═══ Records for this exercise ═══

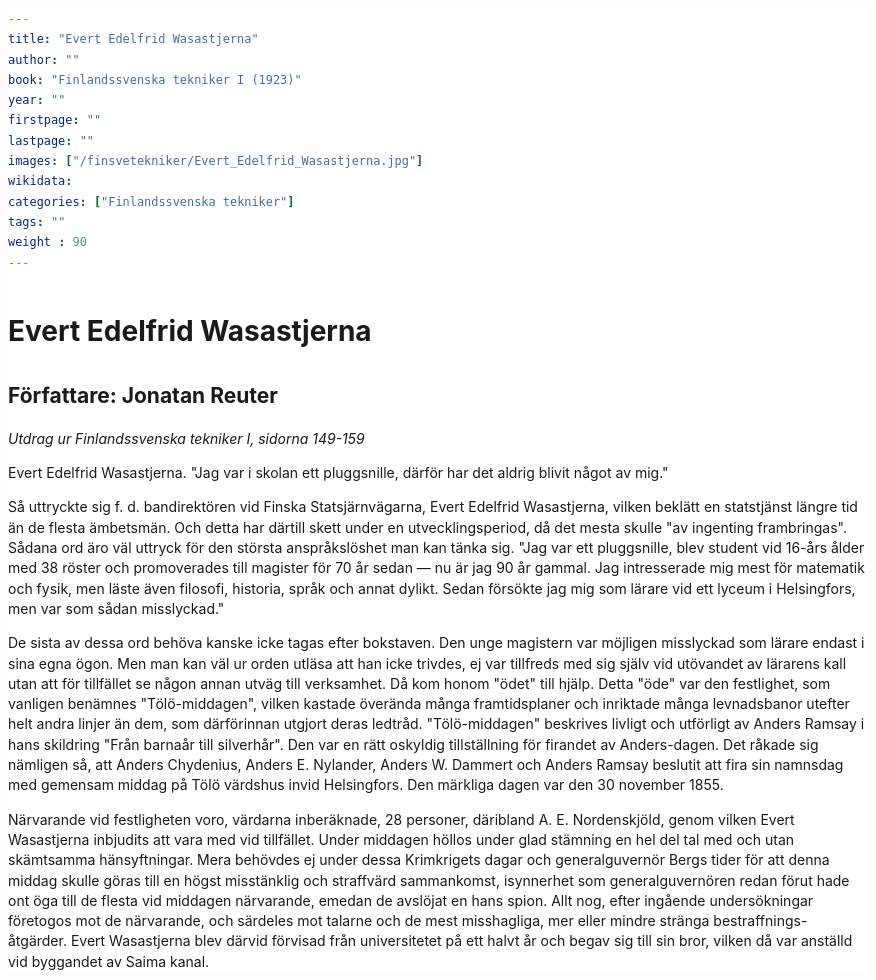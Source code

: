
 ```yaml
---
title: "Evert Edelfrid Wasastjerna"
author: ""
book: "Finlandssvenska tekniker I (1923)"
year: ""
firstpage: ""
lastpage: ""
images: ["/finsvetekniker/Evert_Edelfrid_Wasastjerna.jpg"]
wikidata: 
categories: ["Finlandssvenska tekniker"]
tags: ""
weight : 90
---
```


# Evert Edelfrid Wasastjerna

## Författare: Jonatan Reuter

_Utdrag ur Finlandssvenska tekniker I, sidorna 149-159_

Evert Edelfrid Wasastjerna. "Jag var i skolan ett pluggsnille, därför har det aldrig blivit något av mig."

Så uttryckte sig f. d. bandirektören vid Finska Statsjärnvägarna, Evert Edelfrid Wasastjerna, vilken beklätt en statstjänst längre tid än de flesta ämbetsmän. Och detta har därtill skett under en utvecklingsperiod, då det mesta skulle "av ingenting frambringas". Sådana ord äro väl uttryck för den största anspråkslöshet man kan tänka sig. "Jag var ett pluggsnille, blev student vid 16-års ålder med 38 röster och promoverades till magister för 70 år sedan — nu är jag 90 år gammal. Jag intresserade mig mest för matematik och fysik, men läste även filosofi, historia, språk och annat dylikt. Sedan försökte jag mig som lärare vid ett lyceum i Helsingfors, men var som sådan misslyckad."

De sista av dessa ord behöva kanske icke tagas efter bokstaven. Den unge magistern var möjligen misslyckad som lärare endast i sina egna ögon. Men man kan väl ur orden utläsa att han icke trivdes, ej var tillfreds med sig själv vid utövandet av lärarens kall utan att för tillfället se någon annan utväg till verksamhet. Då kom honom "ödet" till hjälp. Detta "öde" var den festlighet, som vanligen benämnes "Tölö-middagen", vilken kastade överända många framtidsplaner och inriktade många levnadsbanor utefter helt andra linjer än dem, som där­förinnan utgjort deras ledtråd. "Tölö-middagen" beskrives livligt och utförligt av Anders Ramsay i hans skildring "Från barnaår till silverhår". Den var en rätt oskyldig tillställning för firandet av Anders-dagen. Det råkade sig nämligen så, att Anders Chydenius, Anders E. Nylander, Anders W. Dammert och Anders Ramsay beslutit att fira sin namnsdag med gemensam middag på Tölö värdshus invid Helsingfors. Den märkliga dagen var den 30 november 1855. 

Närvarande vid festligheten voro, värdarna inberäknade, 28 personer, däribland A. E. Nordenskjöld, genom vilken Evert Wasastjerna inbjudits att vara med vid tillfället. Under middagen höllos under glad stämning en hel del tal med och utan skämtsamma hänsyftningar. Mera behövdes ej under dessa Krimkrigets dagar och generalguvernör Bergs tider för att denna middag skulle göras till en högst misstänklig och straffvärd sammankomst, isynnerhet som generalguvernören redan förut hade ont öga till de flesta vid middagen närvarande, emedan de avslöjat en hans spion. Allt nog, efter ingående undersökningar företogos mot de närvarande, och särdeles mot talarne och de mest misshagliga, mer eller mindre stränga bestraffnings- åtgärder. Evert Wasastjerna blev därvid förvisad från universitetet på ett halvt år och begav sig till sin bror, vilken då var anställd vid byggandet av Saima kanal.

═══

* [Aim of the task]:
Set down the entries above exactly; no pictures belong in the copy.

* [Result of this exercise]:
Source code

:
 ```yaml
---
title: "Evert Edelfrid Wasastjerna"
author: ""
book: "Finlandssvenska tekniker I (1923)"
year: ""
firstpage: ""
lastpage: ""
images: ["/finsvetekniker/Evert_Edelfrid_Wasastjerna.jpg"]
wikidata: 
categories: ["Finlandssvenska tekniker"]
tags: ""
weight : 90
---
```


# Evert Edelfrid Wasastjerna

## Författare: Jonatan Reuter

_Utdrag ur Finlandssvenska tekniker I, sidorna 149-159_

Evert Edelfrid Wasastjerna. "Jag var i skolan ett pluggsnille, därför har det aldrig blivit något av mig."

Så uttryckte sig f. d. bandirektören vid Finska Statsjärnvägarna, Evert Edelfrid Wasastjerna, vilken beklätt en statstjänst längre tid än de flesta ämbetsmän. Och detta har därtill skett under en utvecklingsperiod, då det mesta skulle "av ingenting frambringas". Sådana ord äro väl uttryck för den största anspråkslöshet man kan tänka sig. "Jag var ett pluggsnille, blev student vid 16-års ålder med 38 röster och promoverades till magister för 70 år sedan — nu är jag 90 år gammal. Jag intresserade mig mest för matematik och fysik, men läste även filosofi, historia, språk och annat dylikt. Sedan försökte jag mig som lärare vid ett lyceum i Helsingfors, men var som sådan misslyckad."

De sista av dessa ord behöva kanske icke tagas efter bokstaven. Den unge magistern var möjligen misslyckad som lärare endast i sina egna ögon. Men man kan väl ur orden utläsa att han icke trivdes, ej var tillfreds med sig själv vid utövandet av lärarens kall utan att för tillfället se någon annan utväg till verksamhet. Då kom honom "ödet" till hjälp. Detta "öde" var den festlighet, som vanligen benämnes "Tölö-middagen", vilken kastade överända många framtidsplaner och inriktade många levnadsbanor utefter helt andra linjer än dem, som där­förinnan utgjort deras ledtråd. "Tölö-middagen" beskrives livligt och utförligt av Anders Ramsay i hans skildring "Från barnaår till silverhår". Den var en rätt oskyldig tillställning för firandet av Anders-dagen. Det råkade sig nämligen så, att Anders Chydenius, Anders E. Nylander, Anders W. Dammert och Anders Ramsay beslutit att fira sin namnsdag med gemensam middag på Tölö värdshus invid Helsingfors. Den märkliga dagen var den 30 november 1855. 

Närvarande vid festligheten voro, värdarna inberäknade, 28 personer, däribland A. E. Nordenskjöld, genom vilken Evert Wasastjerna inbjudits att vara med vid tillfället. Under middagen höllos under glad stämning en hel del tal med och utan skämtsamma hänsyftningar. Mera behövdes ej under dessa Krimkrigets dagar och generalguvernör Bergs tider för att denna middag skulle göras till en högst misstänklig och straffvärd sammankomst, isynnerhet som generalguvernören redan förut hade ont öga till de flesta vid middagen närvarande, emedan de avslöjat en hans spion. Allt nog, efter ingående undersökningar företogos mot de närvarande, och särdeles mot talarne och de mest misshagliga, mer eller mindre stränga bestraffnings- åtgärder. Evert Wasastjerna blev därvid förvisad från universitetet på ett halvt år och begav sig till sin bror, vilken då var anställd vid byggandet av Saima kanal.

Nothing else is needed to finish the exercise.